George Reynolds was subpoenaed as a witness by the government and the subpoena was served on him but the government did not produce him as a witness, and defendant's testimony with reference to the manner in which the prescriptions were changed stood without dispute. Mrs. White lived near Marmaduke, as did also Mr. Reynold's son and daughter, all of whom, according to the testimony of the defendant, could to some extent, if defendant's testimony were untrue, have contradicted it. But the government did not produce any or either of these parties as witnesses. Defendant was clothed with the presumption of innocence and it was incumbent upon the government to prove his guilt beyond a reasonable doubt. The failure of the government, under the circumstances disclosed, to call these witnesses justifies, if it does not compel, the inference that their testimony would have been against the government. Aetna Casualty & Surety Co. v. Reliable Auto Tire Co., 8 Cir., 58 F.2d 100; Goldie v. Cox, 8 Cir., 130 F.2d 695; Donnelly Garment Co. v. Dubinsky, 8 Cir., 154 F.2d 38; Futrell v. Arkansas-Missouri Power Corporation, 8 Cir., 104 F.2d 752.
Defendant's testimony fully explains the only discrepancies that appeared in any of his prescriptions covering the entire time in controversy.

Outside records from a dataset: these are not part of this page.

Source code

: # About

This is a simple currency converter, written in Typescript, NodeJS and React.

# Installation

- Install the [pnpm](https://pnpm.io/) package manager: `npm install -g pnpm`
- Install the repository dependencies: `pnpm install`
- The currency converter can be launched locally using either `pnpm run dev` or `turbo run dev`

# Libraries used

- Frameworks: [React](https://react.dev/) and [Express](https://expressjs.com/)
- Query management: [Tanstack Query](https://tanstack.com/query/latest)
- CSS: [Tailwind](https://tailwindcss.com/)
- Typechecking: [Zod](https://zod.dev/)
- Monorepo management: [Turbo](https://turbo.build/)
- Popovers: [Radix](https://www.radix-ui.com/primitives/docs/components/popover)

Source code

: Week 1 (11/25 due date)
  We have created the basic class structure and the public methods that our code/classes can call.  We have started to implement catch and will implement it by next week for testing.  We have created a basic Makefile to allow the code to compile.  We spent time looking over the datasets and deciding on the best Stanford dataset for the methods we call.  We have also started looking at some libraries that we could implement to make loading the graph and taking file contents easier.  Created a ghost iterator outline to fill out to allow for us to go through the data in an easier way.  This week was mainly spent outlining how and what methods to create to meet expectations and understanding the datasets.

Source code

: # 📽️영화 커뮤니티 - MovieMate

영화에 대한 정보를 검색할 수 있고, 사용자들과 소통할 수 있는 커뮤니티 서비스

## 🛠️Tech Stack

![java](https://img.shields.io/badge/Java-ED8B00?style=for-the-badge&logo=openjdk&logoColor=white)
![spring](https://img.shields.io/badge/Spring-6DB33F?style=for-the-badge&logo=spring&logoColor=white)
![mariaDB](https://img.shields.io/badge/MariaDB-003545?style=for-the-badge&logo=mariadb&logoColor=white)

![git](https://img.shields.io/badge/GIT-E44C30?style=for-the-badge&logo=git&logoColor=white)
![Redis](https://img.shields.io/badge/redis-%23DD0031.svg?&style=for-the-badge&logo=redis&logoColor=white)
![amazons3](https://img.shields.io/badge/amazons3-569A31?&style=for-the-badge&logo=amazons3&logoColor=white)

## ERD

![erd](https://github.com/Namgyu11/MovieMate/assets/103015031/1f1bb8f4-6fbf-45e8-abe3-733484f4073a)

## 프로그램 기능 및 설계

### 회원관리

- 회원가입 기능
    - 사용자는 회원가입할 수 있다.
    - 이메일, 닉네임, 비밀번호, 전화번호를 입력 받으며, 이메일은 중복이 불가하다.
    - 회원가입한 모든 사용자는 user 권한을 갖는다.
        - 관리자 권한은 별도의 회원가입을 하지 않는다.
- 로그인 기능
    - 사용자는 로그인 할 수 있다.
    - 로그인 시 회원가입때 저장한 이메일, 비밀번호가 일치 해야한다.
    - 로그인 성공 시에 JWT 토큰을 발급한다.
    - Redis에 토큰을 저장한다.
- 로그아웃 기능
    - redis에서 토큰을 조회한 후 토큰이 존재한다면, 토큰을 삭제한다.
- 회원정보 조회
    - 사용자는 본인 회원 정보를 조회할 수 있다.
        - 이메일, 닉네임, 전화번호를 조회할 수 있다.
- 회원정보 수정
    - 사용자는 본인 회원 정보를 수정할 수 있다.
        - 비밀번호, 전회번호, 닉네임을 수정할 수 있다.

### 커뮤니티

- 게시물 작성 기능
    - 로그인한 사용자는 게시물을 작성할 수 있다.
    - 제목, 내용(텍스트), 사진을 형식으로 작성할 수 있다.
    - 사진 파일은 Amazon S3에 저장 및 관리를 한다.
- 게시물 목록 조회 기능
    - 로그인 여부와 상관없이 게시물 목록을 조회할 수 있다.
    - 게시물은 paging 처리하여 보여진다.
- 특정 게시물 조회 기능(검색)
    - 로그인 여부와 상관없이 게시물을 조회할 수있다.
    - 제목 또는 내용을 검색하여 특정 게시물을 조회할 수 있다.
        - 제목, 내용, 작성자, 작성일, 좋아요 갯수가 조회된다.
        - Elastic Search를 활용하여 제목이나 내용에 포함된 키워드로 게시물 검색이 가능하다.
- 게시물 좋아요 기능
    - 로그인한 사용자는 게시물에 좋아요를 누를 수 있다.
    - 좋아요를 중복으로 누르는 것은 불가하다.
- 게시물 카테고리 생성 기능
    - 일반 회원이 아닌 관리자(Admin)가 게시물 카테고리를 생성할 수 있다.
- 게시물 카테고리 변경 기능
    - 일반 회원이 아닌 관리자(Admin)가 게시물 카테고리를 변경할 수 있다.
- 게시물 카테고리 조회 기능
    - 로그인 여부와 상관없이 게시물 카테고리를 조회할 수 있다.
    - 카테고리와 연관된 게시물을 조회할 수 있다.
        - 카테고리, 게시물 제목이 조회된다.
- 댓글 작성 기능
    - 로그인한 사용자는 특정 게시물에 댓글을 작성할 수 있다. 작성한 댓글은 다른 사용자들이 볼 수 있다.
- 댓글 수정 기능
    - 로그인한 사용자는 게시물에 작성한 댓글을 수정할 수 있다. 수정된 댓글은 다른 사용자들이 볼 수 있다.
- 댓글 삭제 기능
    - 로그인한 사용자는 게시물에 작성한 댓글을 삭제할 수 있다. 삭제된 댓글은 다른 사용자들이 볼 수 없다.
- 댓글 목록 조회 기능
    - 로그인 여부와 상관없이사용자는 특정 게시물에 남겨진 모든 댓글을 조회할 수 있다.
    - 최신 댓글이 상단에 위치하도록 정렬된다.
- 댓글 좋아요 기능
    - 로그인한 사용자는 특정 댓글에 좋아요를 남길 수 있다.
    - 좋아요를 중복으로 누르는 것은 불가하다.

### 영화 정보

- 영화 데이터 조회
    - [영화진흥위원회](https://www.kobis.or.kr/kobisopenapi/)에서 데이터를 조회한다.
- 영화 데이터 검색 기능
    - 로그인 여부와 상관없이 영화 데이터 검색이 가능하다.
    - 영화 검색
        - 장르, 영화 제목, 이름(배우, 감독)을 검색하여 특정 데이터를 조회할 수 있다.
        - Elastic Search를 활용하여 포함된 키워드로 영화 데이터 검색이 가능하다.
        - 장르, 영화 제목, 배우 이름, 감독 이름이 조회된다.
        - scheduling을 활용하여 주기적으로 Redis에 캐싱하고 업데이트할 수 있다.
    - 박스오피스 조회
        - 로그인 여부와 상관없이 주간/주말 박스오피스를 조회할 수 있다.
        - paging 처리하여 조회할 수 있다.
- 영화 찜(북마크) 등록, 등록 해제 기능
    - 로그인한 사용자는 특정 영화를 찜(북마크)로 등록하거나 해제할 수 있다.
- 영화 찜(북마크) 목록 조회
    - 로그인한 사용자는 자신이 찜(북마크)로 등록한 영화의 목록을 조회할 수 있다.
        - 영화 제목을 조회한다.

The cases cited to support the government's theory here were cases in which the purchase and possession of extraordinary quantities of narcotics were unexplained. Certainly, the proven circumstances were as consistent with innocence as they were with guilt, and inferences may not be drawn from inferences. As said by us in Nations v. United States, 8 Cir., 52 F.2d 97, 105, in an opinion by Judge Stone: "Such double inferences are too remote to constitute evidence. As said by the Supreme Court in United States v. Ross, 92 U.S. 281, 283, 23 L. Ed. 707: `They are inferences from inferences; presumptions resting on the basis of another presumption. Such a mode of arriving at a conclusion of fact is generally, if not universally, inadmissible. No inference of fact or of law is reliable drawn from premises which are uncertain.'"
The circumstances as they stand out in the record are consistent with the direct, uncontradicted and unimpeached testimony of the defendant and his witness. Mere suspicion raised by the circumstances proved would not sustain a conviction, especially when such suspicion is removed by uncontradicted evidence.
It follows that the judgment must be reversed and the cause remanded to the trial court with directions to enter a judgment of acquittal under Rule 29(a) of the Federal Rules of Criminal Procedure, 18 U.S. C.A., relative to motions for acquittal.